Tata memang sempat tergoda dengan apa yang dijanjikan Sheren kepadanya, yaitu akan tetap menjalin kasih selama-lamanya, juga menjanjikan berbagi harta yang akan dia dapatkan dari Bu Hanin.

Sebenarnya Tata tidak begitu tertarik dengan harta-harta Bu Hanin, karena Tata sendiri juga berasal dari keluarga berada. Mama dan Papa tirinya adalah pebisnis fashion handal di kota Paris, dia tidak khawatir dengan kehidupannya di masa yang akan datang, khususnya masalah keuangan, terlebih dia adalah anak tunggal. Tapi sikap Sheren semalam sungguh menghanyutkan. Tata lupa segala-galanya. Dia seakan menganggap bahwa Sheren adalah satu-satunya orang yang mengerti dirinya, mau menjaganya, dan tahu apa yang diinginkannya. Pantas Bu Hanin tergila-gila dengan sikap Sheren, Sheren memang pandai membuat orang jatuh hati kepadanya. Tapi kenapa dia tidak berhasil membuat Guntur jatuh hati?
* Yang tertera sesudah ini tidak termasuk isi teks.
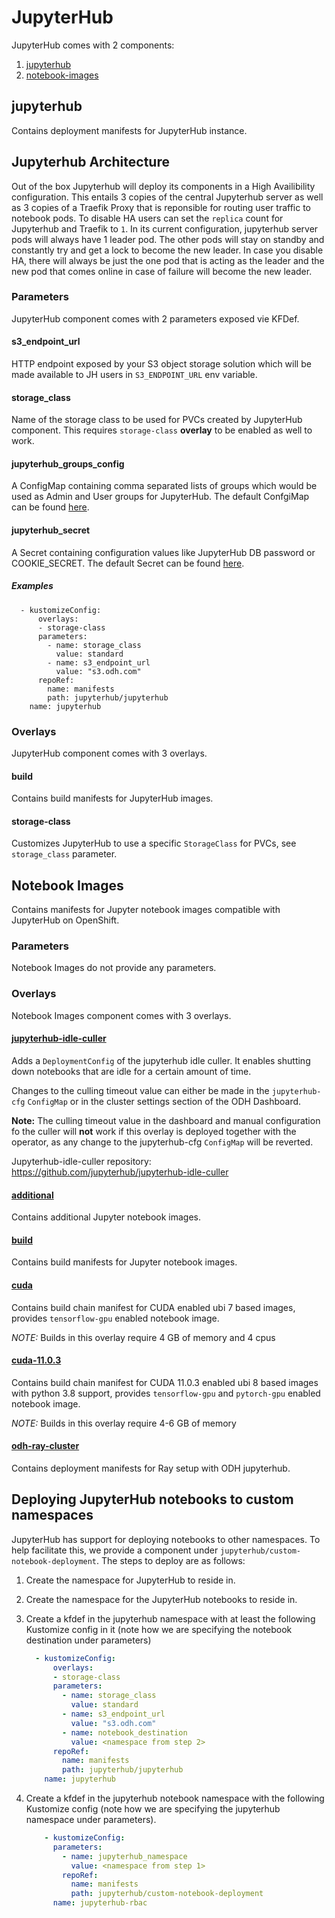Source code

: # JupyterHub

JupyterHub comes with 2 components:

1. [jupyterhub](#jupyterhub)
2. [notebook-images](#notebook-images)

## jupyterhub

Contains deployment manifests for JupyterHub instance.

## Jupyterhub Architecture

Out of the box Jupyterhub will deploy its components in a High Availibility configuration. This entails 3 copies of the central Jupyterhub server as well as 3 copies of a Traefik Proxy that is reponsible for routing user traffic to notebook pods. To disable HA users can set the `replica` count for Jupyterhub and Traefik to `1`. In its current configuration, jupyterhub server pods will always have 1 leader pod. The other pods will stay on standby and constantly try and get a lock to become the new leader. In case you disable HA, there will always be just the one pod that is acting as the leader and the new pod that comes online in case of failure will become the new leader.  

### Parameters

JupyterHub component comes with 2 parameters exposed vie KFDef.

#### s3_endpoint_url

HTTP endpoint exposed by your S3 object storage solution which will be made available to JH users in `S3_ENDPOINT_URL` env variable.

#### storage_class

Name of the storage class to be used for PVCs created by JupyterHub component. This requires `storage-class` **overlay** to be enabled as well to work.

#### jupyterhub_groups_config

A ConfigMap containing comma separated lists of groups which would be used as Admin and User groups for JupyterHub. The default ConfgiMap can be found [here](jupyterhub/base/jupyterhub-groups-configmap.yaml).

#### jupyterhub_secret

A Secret containing configuration values like JupyterHub DB password or COOKIE_SECRET. The default Secret can be found [here](jupyterhub/base/jupyterhub-secret.yaml).

##### Examples

```
  - kustomizeConfig:
      overlays:
      - storage-class
      parameters:
        - name: storage_class
          value: standard
        - name: s3_endpoint_url
          value: "s3.odh.com"
      repoRef:
        name: manifests
        path: jupyterhub/jupyterhub
    name: jupyterhub
```

### Overlays

JupyterHub component comes with 3 overlays.

#### build

Contains build manifests for JupyterHub images.

#### storage-class

Customizes JupyterHub to use a specific `StorageClass` for PVCs, see `storage_class` parameter.

## Notebook Images

Contains manifests for Jupyter notebook images compatible with JupyterHub on OpenShift.

### Parameters

Notebook Images do not provide any parameters.

### Overlays

Notebook Images component comes with 3 overlays.

#### [jupyterhub-idle-culler](jupyterhub/overlays/jupyterhub-idle-culler)

Adds a `DeploymentConfig` of the jupyterhub idle culler. It enables shutting down notebooks that are idle for a certain amount of time.

Changes to the culling timeout value can either be made in the `jupyterhub-cfg` `ConfigMap` or in the cluster settings section of the ODH Dashboard.

**Note:** The culling timeout value in the dashboard and manual configuration fo the culler will **not** work if this overlay is deployed together with the operator, as any change to the jupyterhub-cfg `ConfigMap` will be reverted.


Jupyterhub-idle-culler repository: https://github.com/jupyterhub/jupyterhub-idle-culler

#### [additional](notebook-images/overlays/additional/)

Contains additional Jupyter notebook images.

#### [build](notebook-images/overlays/build/)

Contains build manifests for Jupyter notebook images.

#### [cuda](notebook-images/overlays/cuda/)

Contains build chain manifest for CUDA enabled ubi 7 based images, provides `tensorflow-gpu` enabled notebook image.

*NOTE:* Builds in this overlay require 4 GB of memory and 4 cpus

#### [cuda-11.0.3](notebook-images/overlays/cuda-11.0.3/)

Contains build chain manifest for CUDA 11.0.3 enabled ubi 8 based images with python 3.8 support, provides `tensorflow-gpu` and `pytorch-gpu` enabled notebook image.

*NOTE:* Builds in this overlay require 4-6 GB of memory

#### [odh-ray-cluster](notebook-images/overlays/odh-ray-cluster/)

Contains deployment manifests for Ray setup with ODH jupyterhub.

## Deploying JupyterHub notebooks to custom namespaces

JupyterHub has support for deploying notebooks to other namespaces. To help facilitate this, we provide a component under `jupyterhub/custom-notebook-deployment`. The steps to deploy are as follows:

1. Create the namespace for JupyterHub to reside in.
2. Create the namespace for the JupyterHub notebooks to reside in.
3. Create a kfdef in the jupyterhub namespace with at least the following Kustomize config in it (note how we are specifying the notebook destination under parameters)

    ```yaml
      - kustomizeConfig:
          overlays:
          - storage-class
          parameters:
            - name: storage_class
              value: standard
            - name: s3_endpoint_url
              value: "s3.odh.com"
            - name: notebook_destination
              value: <namespace from step 2>
          repoRef:
            name: manifests
            path: jupyterhub/jupyterhub
        name: jupyterhub
    ```

4. Create a kfdef in the jupyterhub notebook namespace with the following Kustomize config (note how we are specifying the jupyterhub namespace under parameters).

    ```yaml
        - kustomizeConfig:
          parameters:
            - name: jupyterhub_namespace
              value: <namespace from step 1>
            repoRef:
              name: manifests
              path: jupyterhub/custom-notebook-deployment
          name: jupyterhub-rbac
    ```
Lu licik, Sheren..., gue nggak tau nasib gue ke depan. Lu jahatin orang lain, siapa tau lu juga jahatin gue..., dan lu sampai kapanpun nggak akan bisa merebut hati Guntur...karena hati Guntur tuh bersih..., seperti hati Farid..., itulah kata-kata yang tercetus di benak Tata. Dia sempat merasa amat bodoh, karena sebelumnya Sheren pernah mengkhianatinya.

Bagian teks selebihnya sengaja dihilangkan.